Risk perception

With modern technologies, experts and lay people often differ in risk perception. This difference may lead to miscommunication. Experts emphasizing information which does not fit the perceptions of lay people can in turn lead to misunderstanding of risk and social unrest [30].

Public perception of risk

In trying to understand people's perception of risk, it is important to distinguish between a health hazard and a health risk. A hazard can be an object or a set of circumstances that could potentially harm a person's health. Risk is the likelihood, or probability, that a person will be harmed by a particular hazard [1].

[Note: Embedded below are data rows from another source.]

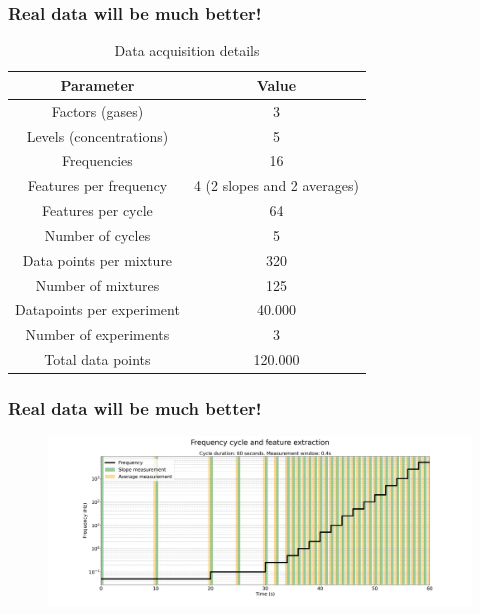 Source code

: \documentclass{beamer}
\begin{document}
\begin{frame}
	\frametitle{Real data will be much better!}
	
	\begin{table}[h]
		\centering
		\caption{Data acquisition details}
		\label{tab:measurements}
		\begin{tabular}{|c|c|}
			\hline
			\textbf{Parameter} & \textbf{Value} \\
			\hline
			Factors (gases) & 3 \\
			\hline
			Levels (concentrations) & 5 \\
			\hline
			Frequencies & 16 \\
			\hline
			Features per frequency & 4 (2 slopes and 2 averages) \\
			\hline
			Features per cycle & 64 \\
			\hline
			Number of cycles & 5 \\
			\hline
			Data points per mixture & 320 \\
			\hline
			Number of mixtures & 125 \\
			\hline
			Datapoints per experiment & 40.000 \\
			\hline
			Number of experiments & 3 \\
			\hline
			Total data points & 120.000 \\
			\hline
		\end{tabular}
	\end{table}

\end{frame}

\begin{frame}
	
	\frametitle{Real data will be much better!}

	\begin{figure}[!htb]
		\centering
		\includegraphics[width=1\textwidth]{../../figures/measurement-windows.png}
		\label{fig:feat-window}
	\end{figure} 
	
\end{frame}
\end{document}
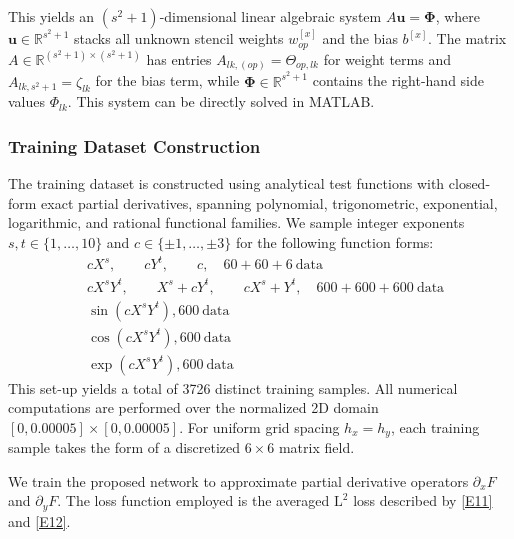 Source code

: \documentclass[pdflatex,sn-mathphys-num]{sn-jnl}%
\theoremstyle{thmstyleone}%
\theoremstyle{thmstyletwo}%
\theoremstyle{thmstylethree}%
\begin{document}
  This yields an $(s^2+1)$-dimensional linear algebraic system $A\boldsymbol{u}=\boldsymbol{\Phi}$, where $\boldsymbol{u}\in\mathbb{R}^{s^2+1}$ stacks all unknown stencil weights $w_{op}^{[x]}$ and the bias $b^{[x]}$. The matrix $A\in\mathbb{R}^{(s^2+1)\times(s^2+1)}$ has entries $A_{lk,(op)}=\Theta_{op,lk}$ for weight terms and $A_{lk,s^2+1}=\zeta_{lk}$ for the bias term, while $\boldsymbol{\Phi}\in\mathbb{R}^{s^2+1}$ contains the right-hand side values $\Phi_{lk}$. This system can be directly solved in MATLAB.
  
  
\subsubsection{Training Dataset Construction}\label{subsec431}
The training dataset is constructed using analytical test functions with closed-form exact partial derivatives, spanning polynomial, trigonometric, exponential, logarithmic, and rational functional families. We sample integer exponents $s,t \in \{1,\dots,10\}$ and $ c\in \{\pm1,\dots,\pm3\}$ for the following function forms:
\begin{align*}
&cX^s,\quad \quad  cY^t,\quad \quad   c,\quad 60+60+6\ \text{data} \\
&cX^s Y^t,\quad \quad X^s + cY^t, \quad \quad cX^s + Y^t,\quad 600+600+600\ \text{data}\\
&\sin(cX^s Y^t), 600\ \text{data} \\%
&\cos(cX^s Y^t), 600\ \text{data} \\ %
&\exp(cX^s Y^t), 600\ \text{data} %
\end{align*}
This set-up yields a total of 3726 distinct training samples. All numerical computations are performed over the normalized 2D domain $[0,0.00005]\times [0,0.00005]$. For uniform grid spacing $h_x=h_y$, each training sample takes the form of a discretized $6\times 6$ matrix field.

We train the proposed network to approximate partial derivative operators $\partial_x F$ and $\partial_y F$.
The loss function employed is the averaged $\mathrm{L}^2$ loss described by  \eqref{E11} and \eqref{E12}.
\end{document}
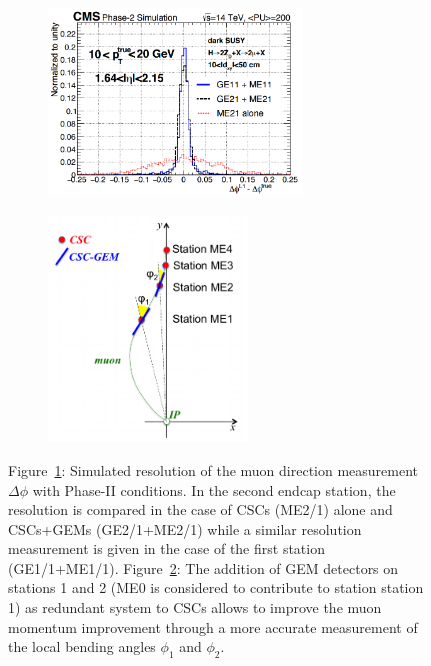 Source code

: 	\begin{figure}[H]
		\begin{subfigure}{0.6\linewidth}
			\centering
			\includegraphics[height=5cm]{fig/chapt3/GEM-muon-direction.png}
			\caption{\label{fig:GEM-Muon:A}}
		\end{subfigure}
		\begin{subfigure}{0.4\linewidth}
			\centering
			\includegraphics[height=6cm]{fig/chapt3/GEM-Muon-bending.png}
			\caption{\label{fig:GEM-Muon:B}}
		\end{subfigure}
		\caption{\label{fig:GEM-Muon} Figure~\ref{fig:GEM-Muon:A}: Simulated resolution of the muon direction measurement $\Delta\phi$ with Phase-II conditions. In the second endcap station, the resolution is compared in the case of CSCs (ME2/1) alone and CSCs+GEMs (GE2/1+ME2/1) while a similar resolution measurement is given in the case of the first station (GE1/1+ME1/1). Figure~\ref{fig:GEM-Muon:B}: The addition of GEM detectors on stations 1 and 2 (ME0 is considered to contribute to station station 1) as redundant system to CSCs allows to improve the muon momentum improvement through a more accurate measurement of the local bending angles $\phi_1$ and $\phi_2$.}
	\end{figure}

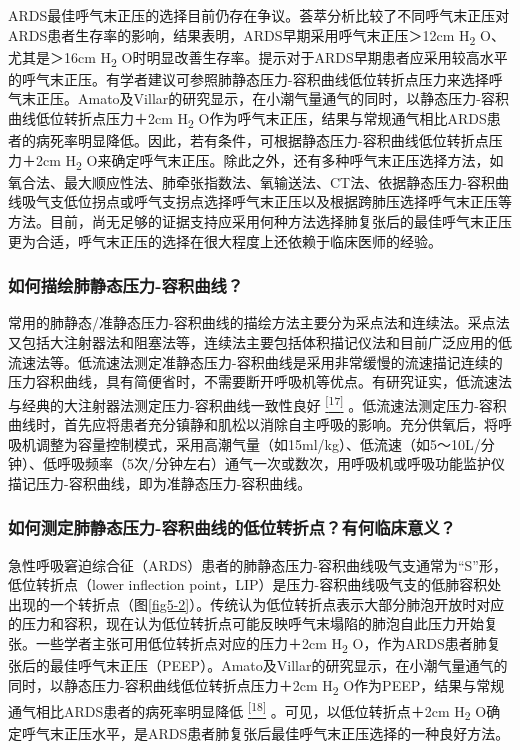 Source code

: ARDS最佳呼气末正压的选择目前仍存在争议。荟萃分析比较了不同呼气末正压对ARDS患者生存率的影响，结果表明，ARDS早期采用呼气末正压＞12cm
H\textsubscript{2} O、尤其是＞16cm H\textsubscript{2}
O时明显改善生存率。提示对于ARDS早期患者应采用较高水平的呼气末正压。有学者建议可参照肺静态压力-容积曲线低位转折点压力来选择呼气末正压。Amato及Villar的研究显示，在小潮气量通气的同时，以静态压力-容积曲线低位转折点压力＋2cm
H\textsubscript{2}
O作为呼气末正压，结果与常规通气相比ARDS患者的病死率明显降低。因此，若有条件，可根据静态压力-容积曲线低位转折点压力＋2cm
H\textsubscript{2}
O来确定呼气末正压。除此之外，还有多种呼气末正压选择方法，如氧合法、最大顺应性法、肺牵张指数法、氧输送法、CT法、依据静态压力-容积曲线吸气支低位拐点或呼气支拐点选择呼气末正压以及根据跨肺压选择呼气末正压等方法。目前，尚无足够的证据支持应采用何种方法选择肺复张后的最佳呼气末正压更为合适，呼气末正压的选择在很大程度上还依赖于临床医师的经验。

\subsubsection{如何描绘肺静态压力-容积曲线？}

常用的肺静态/准静态压力-容积曲线的描绘方法主要分为采点法和连续法。采点法又包括大注射器法和阻塞法等，连续法主要包括体积描记仪法和目前广泛应用的低流速法等。低流速法测定准静态压力-容积曲线是采用非常缓慢的流速描记连续的压力容积曲线，具有简便省时，不需要断开呼吸机等优点。有研究证实，低流速法与经典的大注射器法测定压力-容积曲线一致性良好
\protect\hyperlink{text00011.htmlux5cux23ch17-10}{\textsuperscript{{[}17{]}}}
。低流速法测定压力-容积曲线时，首先应将患者充分镇静和肌松以消除自主呼吸的影响。充分供氧后，将呼吸机调整为容量控制模式，采用高潮气量（如15ml/kg）、低流速（如5～10L/分钟）、低呼吸频率（5次/分钟左右）通气一次或数次，用呼吸机或呼吸功能监护仪描记压力-容积曲线，即为准静态压力-容积曲线。

\subsubsection{如何测定肺静态压力-容积曲线的低位转折点？有何临床意义？}

急性呼吸窘迫综合征（ARDS）患者的肺静态压力-容积曲线吸气支通常为“S”形，低位转折点（lower
inflection
point，LIP）是压力-容积曲线吸气支的低肺容积处出现的一个转折点（图\ref{fig5-2}）。传统认为低位转折点表示大部分肺泡开放时对应的压力和容积，现在认为低位转折点可能反映呼气末塌陷的肺泡自此压力开始复张。一些学者主张可用低位转折点对应的压力＋2cm
H\textsubscript{2}
O，作为ARDS患者肺复张后的最佳呼气末正压（PEEP）。Amato及Villar的研究显示，在小潮气量通气的同时，以静态压力-容积曲线低位转折点压力＋2cm
H\textsubscript{2} O作为PEEP，结果与常规通气相比ARDS患者的病死率明显降低
\protect\hyperlink{text00011.htmlux5cux23ch18-10}{\textsuperscript{{[}18{]}}}
。可见，以低位转折点＋2cm H\textsubscript{2}
O确定呼气末正压水平，是ARDS患者肺复张后最佳呼气末正压选择的一种良好方法。

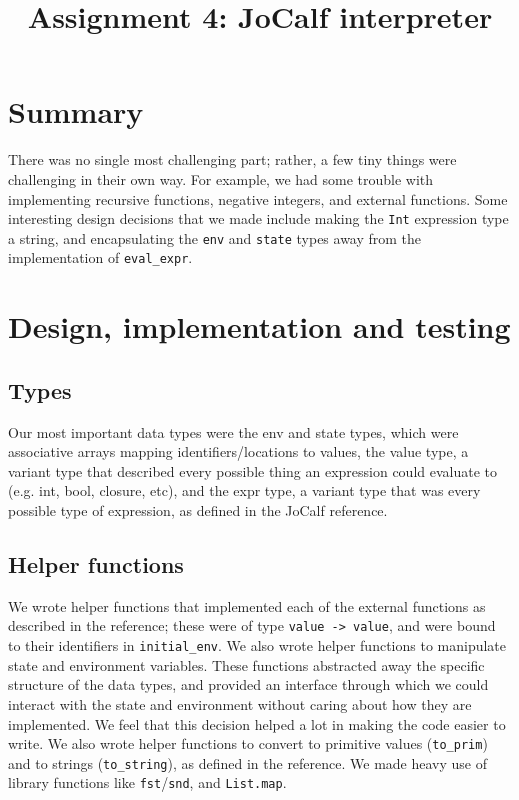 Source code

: 

\title{Assignment 4: JoCalf interpreter}
\author{\name}
\maketitle

\section{Summary}
There was no single most challenging part; rather, a few tiny things were challenging in their own way. For example, we had some trouble with implementing recursive functions, negative integers, and external functions. Some interesting design decisions that we made include making the \lstinline{Int} expression type a string, and encapsulating the \lstinline{env} and \lstinline{state} types away from the implementation of \lstinline{eval_expr}.

\section{Design, implementation and testing}

\subsection{Types}
Our most important data types were the env and state types, which were associative arrays mapping identifiers/locations to values, the value type, a variant type that described every possible thing an expression could evaluate to (e.g. int, bool, closure, etc), and the expr type, a variant type that was every possible type of expression, as defined in the JoCalf reference.

\subsection{Helper functions}
We wrote helper functions that implemented each of the external functions as described in the reference; these were of type \lstinline{value -> value}, and were bound to their identifiers in \lstinline{initial_env}. We also wrote helper functions to manipulate state and environment variables. These functions abstracted away the specific structure of the data types, and provided an interface through which we could interact with the state and environment without caring about how they are implemented. We feel that this decision helped a lot in making the code easier to write. We also wrote helper functions to convert to primitive values (\lstinline{to_prim}) and to strings (\lstinline{to_string}), as defined in the reference. We made heavy use of library functions like \lstinline{fst}/\lstinline{snd}, and \lstinline{List.map}.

The perception of health risk is quite different between scientists and the public. Such divergence is crucial in the debates and controversies about EM fields; it is significant that the International EMF project of the WHO includes, along with traditional research areas, studies on the mechanisms of risk perception and communication [31]. The public will likely consider other factors in addition to the technical ones considered for a scientific assessment. While they may include probability of harm in their view of risk, they will also incorporate the social, political, economic, and cultural consequences. The psychometric approach [32] expands upon the technical approach and attempts to identify the cognitive, emotional, and social-demographic aspects of public perceptions of risk. This broader and more meaningful approach to risk evaluation (termed risk perception) enables an assessment of why public assessment of risk differs from the technical assessment, and can help explain the public outrage often associated with new technologies.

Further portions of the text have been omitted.